We often share what is going on week to week here at Monarch Room, but rarely take time to share about the things we love. Of course we love and share about HOD each week, but what else do we do around here? My little guy Silas has been home for school since Pre-K. This was the child that stubbornly refused to go to public school. I did a lot of research going into that first year, and I stumbled on a living book  math series called Life of Fred. We have been reading through Fred's adventures ever since.

We started with the first elementary book Apples and are now in Ice Cream. The series spans from early elementary all the way up through college math! The books are focused on a character named Fred who is a 5 year old math professor at Kittens University in Kansas. He also has a talking doll named Kingie who is a master painter. Fred, while a genius on some levels, is just a 5 year old boy. The poor kid gets taken advantage of by the villain of the stor.y C.C. Coalback and his sister are con artists who often try to sell him things for far more than they are worth. Fred is innocent and is often fooled. Poor kid. We walk through daily life with Fred as a university professor and solve the problems of his life with, you guessed it, math!

These books are deceptive in their depth. Each book focuses on certain math aspects, but also adds in incredibly difficult concepts that aren't introduced until much later in a student's education. The great part is Fred is so lovable that my kiddos don't mind working through the math. There are usually around 19 chapters in each book. We have taken seasons off, but right now we are working through a chapter a day. We should be finished with Jelly Beans by the end of this year and on to Kidneys, Liver and Mineshaft by 4th grade.

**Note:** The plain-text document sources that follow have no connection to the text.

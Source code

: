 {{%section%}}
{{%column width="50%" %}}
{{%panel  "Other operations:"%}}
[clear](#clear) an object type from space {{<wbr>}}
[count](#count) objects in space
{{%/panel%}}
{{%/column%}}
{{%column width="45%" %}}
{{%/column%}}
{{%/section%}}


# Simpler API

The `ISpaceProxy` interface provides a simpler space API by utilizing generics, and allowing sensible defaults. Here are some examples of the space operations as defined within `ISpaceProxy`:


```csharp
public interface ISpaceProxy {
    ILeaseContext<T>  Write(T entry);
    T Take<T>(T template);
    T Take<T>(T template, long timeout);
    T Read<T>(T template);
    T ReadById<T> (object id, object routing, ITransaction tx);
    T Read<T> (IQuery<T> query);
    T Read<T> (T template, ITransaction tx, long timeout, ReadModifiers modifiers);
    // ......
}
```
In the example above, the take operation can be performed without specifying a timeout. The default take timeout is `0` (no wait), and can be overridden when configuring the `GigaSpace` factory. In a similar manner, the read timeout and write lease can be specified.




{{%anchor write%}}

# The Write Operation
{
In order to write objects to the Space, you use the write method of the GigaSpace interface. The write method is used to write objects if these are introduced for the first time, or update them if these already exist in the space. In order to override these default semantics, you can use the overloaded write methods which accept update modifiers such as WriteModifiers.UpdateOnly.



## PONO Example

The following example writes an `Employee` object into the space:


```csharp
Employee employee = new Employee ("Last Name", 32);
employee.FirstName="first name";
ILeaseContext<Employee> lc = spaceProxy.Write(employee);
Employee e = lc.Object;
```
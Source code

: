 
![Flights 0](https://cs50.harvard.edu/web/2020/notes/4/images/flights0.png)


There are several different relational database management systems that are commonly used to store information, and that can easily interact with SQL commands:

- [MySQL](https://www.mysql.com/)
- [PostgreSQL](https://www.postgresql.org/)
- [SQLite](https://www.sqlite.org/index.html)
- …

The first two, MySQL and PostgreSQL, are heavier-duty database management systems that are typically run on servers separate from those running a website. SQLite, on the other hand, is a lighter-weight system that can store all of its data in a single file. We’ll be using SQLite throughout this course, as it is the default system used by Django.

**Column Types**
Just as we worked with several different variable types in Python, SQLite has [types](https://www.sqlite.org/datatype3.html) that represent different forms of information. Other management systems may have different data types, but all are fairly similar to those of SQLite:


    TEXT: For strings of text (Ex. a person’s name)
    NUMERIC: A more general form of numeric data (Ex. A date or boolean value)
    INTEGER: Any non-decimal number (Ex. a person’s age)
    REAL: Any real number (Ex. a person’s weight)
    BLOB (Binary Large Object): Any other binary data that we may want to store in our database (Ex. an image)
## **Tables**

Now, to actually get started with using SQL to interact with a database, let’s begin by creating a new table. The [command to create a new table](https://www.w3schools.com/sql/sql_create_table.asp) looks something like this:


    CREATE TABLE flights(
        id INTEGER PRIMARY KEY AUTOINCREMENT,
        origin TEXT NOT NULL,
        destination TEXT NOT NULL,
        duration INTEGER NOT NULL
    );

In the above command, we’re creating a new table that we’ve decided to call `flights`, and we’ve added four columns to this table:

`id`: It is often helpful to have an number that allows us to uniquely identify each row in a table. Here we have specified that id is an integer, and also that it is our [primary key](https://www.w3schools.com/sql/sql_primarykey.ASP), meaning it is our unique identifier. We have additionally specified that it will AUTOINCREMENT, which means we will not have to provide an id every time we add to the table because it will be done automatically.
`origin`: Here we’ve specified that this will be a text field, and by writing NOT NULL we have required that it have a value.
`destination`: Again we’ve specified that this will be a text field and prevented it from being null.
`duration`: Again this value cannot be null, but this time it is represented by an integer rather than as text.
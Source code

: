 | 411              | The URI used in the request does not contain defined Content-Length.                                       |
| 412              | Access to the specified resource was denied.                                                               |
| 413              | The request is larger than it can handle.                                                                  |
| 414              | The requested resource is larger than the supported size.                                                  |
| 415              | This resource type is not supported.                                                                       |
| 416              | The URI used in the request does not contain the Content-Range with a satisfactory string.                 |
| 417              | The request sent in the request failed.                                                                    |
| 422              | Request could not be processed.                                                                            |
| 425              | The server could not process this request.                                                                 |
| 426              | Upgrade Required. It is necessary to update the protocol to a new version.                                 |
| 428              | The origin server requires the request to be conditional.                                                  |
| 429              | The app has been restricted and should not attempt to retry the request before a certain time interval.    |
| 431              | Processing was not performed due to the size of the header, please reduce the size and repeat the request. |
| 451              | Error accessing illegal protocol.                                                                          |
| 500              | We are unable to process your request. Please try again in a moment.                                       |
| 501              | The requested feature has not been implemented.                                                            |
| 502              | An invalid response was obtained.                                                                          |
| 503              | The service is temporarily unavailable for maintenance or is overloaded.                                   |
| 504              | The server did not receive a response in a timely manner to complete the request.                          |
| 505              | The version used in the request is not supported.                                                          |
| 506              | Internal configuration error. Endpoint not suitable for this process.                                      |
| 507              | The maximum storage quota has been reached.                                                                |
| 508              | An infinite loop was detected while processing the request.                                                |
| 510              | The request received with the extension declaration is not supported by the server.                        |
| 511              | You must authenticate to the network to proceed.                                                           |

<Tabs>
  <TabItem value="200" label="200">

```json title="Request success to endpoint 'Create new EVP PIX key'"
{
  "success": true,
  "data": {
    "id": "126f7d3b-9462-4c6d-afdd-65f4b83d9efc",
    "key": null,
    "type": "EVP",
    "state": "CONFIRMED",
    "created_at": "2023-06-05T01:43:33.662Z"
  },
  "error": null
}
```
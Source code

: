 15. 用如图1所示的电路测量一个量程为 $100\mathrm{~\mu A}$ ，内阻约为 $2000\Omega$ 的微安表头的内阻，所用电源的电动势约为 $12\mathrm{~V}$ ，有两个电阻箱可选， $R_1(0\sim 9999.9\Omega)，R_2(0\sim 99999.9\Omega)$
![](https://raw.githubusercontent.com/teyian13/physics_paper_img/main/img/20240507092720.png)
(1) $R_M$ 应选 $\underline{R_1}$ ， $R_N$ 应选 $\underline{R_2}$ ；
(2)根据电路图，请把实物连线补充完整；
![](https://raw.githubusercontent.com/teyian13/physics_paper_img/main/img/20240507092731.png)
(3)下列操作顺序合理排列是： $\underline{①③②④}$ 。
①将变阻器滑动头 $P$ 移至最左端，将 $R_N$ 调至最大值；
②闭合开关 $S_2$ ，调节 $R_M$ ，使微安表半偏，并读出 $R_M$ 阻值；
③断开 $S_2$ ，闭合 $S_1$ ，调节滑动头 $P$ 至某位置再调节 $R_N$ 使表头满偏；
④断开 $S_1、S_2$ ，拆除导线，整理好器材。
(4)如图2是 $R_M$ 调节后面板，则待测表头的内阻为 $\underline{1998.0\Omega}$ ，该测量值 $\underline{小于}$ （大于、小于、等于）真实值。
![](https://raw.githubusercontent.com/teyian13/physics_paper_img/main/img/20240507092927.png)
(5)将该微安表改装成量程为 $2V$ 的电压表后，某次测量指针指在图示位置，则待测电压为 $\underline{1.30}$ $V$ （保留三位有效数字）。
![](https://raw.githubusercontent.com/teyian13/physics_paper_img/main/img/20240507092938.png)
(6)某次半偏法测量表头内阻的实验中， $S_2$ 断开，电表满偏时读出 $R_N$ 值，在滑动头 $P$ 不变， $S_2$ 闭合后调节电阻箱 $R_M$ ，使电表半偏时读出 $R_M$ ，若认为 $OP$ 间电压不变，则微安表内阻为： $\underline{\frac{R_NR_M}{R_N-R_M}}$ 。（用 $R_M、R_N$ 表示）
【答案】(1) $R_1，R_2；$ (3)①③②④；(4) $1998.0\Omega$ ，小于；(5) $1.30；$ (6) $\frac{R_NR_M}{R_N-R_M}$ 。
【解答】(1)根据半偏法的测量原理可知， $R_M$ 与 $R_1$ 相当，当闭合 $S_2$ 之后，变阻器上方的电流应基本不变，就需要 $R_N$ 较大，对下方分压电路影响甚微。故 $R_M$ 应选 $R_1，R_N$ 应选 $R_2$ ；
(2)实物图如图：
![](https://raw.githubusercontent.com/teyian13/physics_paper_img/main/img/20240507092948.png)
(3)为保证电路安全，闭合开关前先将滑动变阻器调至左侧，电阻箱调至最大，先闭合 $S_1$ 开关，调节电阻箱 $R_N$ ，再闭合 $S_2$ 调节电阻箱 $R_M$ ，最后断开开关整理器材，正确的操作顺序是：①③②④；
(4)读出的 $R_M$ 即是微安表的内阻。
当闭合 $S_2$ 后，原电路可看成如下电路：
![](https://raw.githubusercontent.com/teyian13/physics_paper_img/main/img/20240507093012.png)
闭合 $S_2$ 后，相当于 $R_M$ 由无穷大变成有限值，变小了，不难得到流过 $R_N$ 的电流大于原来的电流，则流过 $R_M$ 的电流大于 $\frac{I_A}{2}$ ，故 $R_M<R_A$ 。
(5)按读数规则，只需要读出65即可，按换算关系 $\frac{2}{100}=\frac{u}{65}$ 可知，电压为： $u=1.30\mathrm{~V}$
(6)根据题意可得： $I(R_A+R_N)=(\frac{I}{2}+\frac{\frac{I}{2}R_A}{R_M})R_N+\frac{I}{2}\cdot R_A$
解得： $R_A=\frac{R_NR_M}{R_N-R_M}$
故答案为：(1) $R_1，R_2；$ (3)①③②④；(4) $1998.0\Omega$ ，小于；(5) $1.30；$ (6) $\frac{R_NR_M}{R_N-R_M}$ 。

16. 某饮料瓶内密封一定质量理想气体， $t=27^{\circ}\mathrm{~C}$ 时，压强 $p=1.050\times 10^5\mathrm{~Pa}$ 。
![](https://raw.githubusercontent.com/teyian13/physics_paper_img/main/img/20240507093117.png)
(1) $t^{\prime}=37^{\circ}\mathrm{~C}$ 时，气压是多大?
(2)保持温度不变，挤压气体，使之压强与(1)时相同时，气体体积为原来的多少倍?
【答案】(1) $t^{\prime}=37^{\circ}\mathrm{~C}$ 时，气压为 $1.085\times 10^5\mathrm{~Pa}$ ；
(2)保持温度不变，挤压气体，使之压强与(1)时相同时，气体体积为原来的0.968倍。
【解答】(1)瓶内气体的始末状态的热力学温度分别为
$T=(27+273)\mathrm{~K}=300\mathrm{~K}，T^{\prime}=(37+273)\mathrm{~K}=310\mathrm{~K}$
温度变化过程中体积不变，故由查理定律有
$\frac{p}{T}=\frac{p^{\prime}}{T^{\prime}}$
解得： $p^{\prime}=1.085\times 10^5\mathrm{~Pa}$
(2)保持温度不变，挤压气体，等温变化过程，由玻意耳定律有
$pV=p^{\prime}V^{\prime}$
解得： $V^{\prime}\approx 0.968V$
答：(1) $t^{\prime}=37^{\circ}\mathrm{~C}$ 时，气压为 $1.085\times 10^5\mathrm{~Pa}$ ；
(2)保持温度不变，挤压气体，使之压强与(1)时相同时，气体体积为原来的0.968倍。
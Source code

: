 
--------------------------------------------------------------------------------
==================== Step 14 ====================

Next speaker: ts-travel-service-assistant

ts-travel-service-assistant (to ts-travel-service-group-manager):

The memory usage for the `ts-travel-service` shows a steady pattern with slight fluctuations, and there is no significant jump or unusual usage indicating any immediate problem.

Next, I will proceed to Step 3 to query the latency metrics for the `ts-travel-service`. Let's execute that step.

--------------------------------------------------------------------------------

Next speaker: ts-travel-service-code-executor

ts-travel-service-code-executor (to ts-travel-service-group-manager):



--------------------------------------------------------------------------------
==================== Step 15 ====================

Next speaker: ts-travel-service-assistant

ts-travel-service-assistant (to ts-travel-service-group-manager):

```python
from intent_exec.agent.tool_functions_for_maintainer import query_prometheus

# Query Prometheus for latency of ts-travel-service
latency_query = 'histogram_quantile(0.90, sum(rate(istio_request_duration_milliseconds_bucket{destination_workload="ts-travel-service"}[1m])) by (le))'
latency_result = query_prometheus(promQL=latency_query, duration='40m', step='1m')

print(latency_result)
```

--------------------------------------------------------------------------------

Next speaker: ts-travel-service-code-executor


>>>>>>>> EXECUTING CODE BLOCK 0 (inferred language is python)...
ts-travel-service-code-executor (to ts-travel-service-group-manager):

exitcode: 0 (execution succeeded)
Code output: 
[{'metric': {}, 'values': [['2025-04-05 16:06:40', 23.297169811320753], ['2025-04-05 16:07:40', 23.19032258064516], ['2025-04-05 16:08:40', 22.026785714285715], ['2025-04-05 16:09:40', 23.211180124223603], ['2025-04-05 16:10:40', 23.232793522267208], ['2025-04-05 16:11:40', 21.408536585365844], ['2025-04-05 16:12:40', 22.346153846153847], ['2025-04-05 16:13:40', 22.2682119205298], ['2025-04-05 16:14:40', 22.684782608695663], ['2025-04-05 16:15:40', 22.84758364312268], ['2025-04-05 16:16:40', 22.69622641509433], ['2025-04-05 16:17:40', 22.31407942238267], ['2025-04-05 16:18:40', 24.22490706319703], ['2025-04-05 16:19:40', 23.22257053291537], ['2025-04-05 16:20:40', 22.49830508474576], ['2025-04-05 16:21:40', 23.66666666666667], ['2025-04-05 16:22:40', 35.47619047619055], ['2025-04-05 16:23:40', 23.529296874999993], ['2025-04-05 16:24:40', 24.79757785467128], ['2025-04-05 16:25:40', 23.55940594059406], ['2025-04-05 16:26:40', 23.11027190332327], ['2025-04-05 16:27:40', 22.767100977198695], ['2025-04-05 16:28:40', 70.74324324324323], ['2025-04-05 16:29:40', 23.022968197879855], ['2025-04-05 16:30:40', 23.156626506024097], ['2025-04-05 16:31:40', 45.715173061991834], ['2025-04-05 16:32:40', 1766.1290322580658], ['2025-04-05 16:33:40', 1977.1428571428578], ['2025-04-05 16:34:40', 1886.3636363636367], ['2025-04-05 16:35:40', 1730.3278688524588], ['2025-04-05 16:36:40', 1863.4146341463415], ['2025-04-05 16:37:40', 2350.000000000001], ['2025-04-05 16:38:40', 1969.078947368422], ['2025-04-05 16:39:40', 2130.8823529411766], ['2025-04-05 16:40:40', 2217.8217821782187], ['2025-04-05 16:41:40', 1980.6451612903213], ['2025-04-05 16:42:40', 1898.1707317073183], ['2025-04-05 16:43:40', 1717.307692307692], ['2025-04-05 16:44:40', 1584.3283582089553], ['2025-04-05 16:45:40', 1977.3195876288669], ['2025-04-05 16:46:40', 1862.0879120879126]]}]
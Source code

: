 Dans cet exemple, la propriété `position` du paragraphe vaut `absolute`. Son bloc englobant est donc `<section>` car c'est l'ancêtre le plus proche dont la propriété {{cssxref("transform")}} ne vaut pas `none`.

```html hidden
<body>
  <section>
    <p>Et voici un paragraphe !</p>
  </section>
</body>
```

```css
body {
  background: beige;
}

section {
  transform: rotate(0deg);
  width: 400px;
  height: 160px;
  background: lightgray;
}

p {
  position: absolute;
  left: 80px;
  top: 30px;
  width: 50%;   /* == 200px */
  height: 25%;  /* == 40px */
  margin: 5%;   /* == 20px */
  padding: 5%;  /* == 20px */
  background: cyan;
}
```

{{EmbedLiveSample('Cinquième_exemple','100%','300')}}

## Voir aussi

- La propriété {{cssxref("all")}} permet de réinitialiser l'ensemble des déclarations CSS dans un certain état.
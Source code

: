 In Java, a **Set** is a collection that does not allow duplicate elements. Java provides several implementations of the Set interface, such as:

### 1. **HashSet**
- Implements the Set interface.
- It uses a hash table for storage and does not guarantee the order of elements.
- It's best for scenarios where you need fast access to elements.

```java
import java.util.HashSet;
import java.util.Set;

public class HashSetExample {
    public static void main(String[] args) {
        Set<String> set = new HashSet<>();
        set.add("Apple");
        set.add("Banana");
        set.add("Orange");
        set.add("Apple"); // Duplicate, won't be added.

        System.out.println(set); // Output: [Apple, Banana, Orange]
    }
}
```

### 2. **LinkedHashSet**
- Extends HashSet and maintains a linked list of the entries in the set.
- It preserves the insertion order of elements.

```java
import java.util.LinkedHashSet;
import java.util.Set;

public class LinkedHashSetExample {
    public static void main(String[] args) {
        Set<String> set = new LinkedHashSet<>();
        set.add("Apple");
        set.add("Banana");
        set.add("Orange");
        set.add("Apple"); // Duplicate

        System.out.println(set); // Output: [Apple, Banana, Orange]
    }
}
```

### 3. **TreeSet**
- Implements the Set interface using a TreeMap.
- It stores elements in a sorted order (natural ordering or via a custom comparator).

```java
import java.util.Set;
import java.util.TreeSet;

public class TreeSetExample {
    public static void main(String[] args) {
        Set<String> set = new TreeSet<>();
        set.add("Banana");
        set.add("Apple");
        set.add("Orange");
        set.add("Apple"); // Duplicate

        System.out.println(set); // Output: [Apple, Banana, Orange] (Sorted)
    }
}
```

 I love how there is often practical application in each book. I especially loved how long division was introduced. We had not yet started the topic of long division when we read this chapter, so Silas was pretty scared about it. Dr. Stanley Schmidt (the author of this wonderful series) likened it to learning how to walk and how difficult that was at first to learn.

Eventually it got easier, and we no longer remember the pain of learning. Silas is incidentally getting pretty great at long division!

Often kids ask, "Why do we have to learn math anyway?" I love how Dr. Schmidt explained the answer to this question.

Why can't we just use our calculator and find the answer? Dr. Schmidt explains that we could of course get a job at a fast food restaurant and never have to use long division. We could in fact never even have to learn to read because the cash register would even have pictures to press. If instead you would like to have a swanky real estate job you may need to know a few math tricks. If as a realtor you needed to know how many yards were in 42 feet and you broke out a calculator to find the answer, well, that would make you look pretty "dorky." Well said Dr. Schmidt.

This is where I broke out a piece of paper and a pencil and did some quick math with Silas. We found out how much minimum wage was and how much we would get paid per month with that wage (minus taxes of course.) I told him how much a house like the one we live in would cost per month plus the cost of utilities, food and gas would cost to get to and from work. I explained that doesn't even count the fun stuff! I subtracted that from the minimum wage check and we came up at least 1500 negative. I asked Silas if learning long division seemed important now. His answer was yes :)

Aedan has always listened in on Fred. I have caught him many (many) times reading these books in his free time. He is my self professed math hater by the way. I recently got him the Fractions and Decimals books. He is loving them just as much as the early books. I am starting him here and will hopefully get him to where he needs to be. He says that the story makes it worth it. He has to admit that with Fred math is actually fun. I love Dr. Schmidt's sense of humor. While some folks might find the storyline silly, we are a quirky bunch over here. These are books I will likely not sell and keep around for the grandkids. They just recently came out with an early reader set of Fred books. I may have to get them for someday or maybe sooner just for me :)


  1. What a great pic of Silas holding the books! Your post makes me wish I'd kept up with the elementary series this year. When we first started LOF, my now 14 year old would read through his book and then his older brother's books would go missing - to be found in his bed where he was reading them. I never heard of a kid sneaking a math book to read it before! But, he wanted to know what happened to Fred. :)

  2. There would be much weeping if we stopped reading our Fred books :) I would have never guess I'd find my oldest sneaking math books either.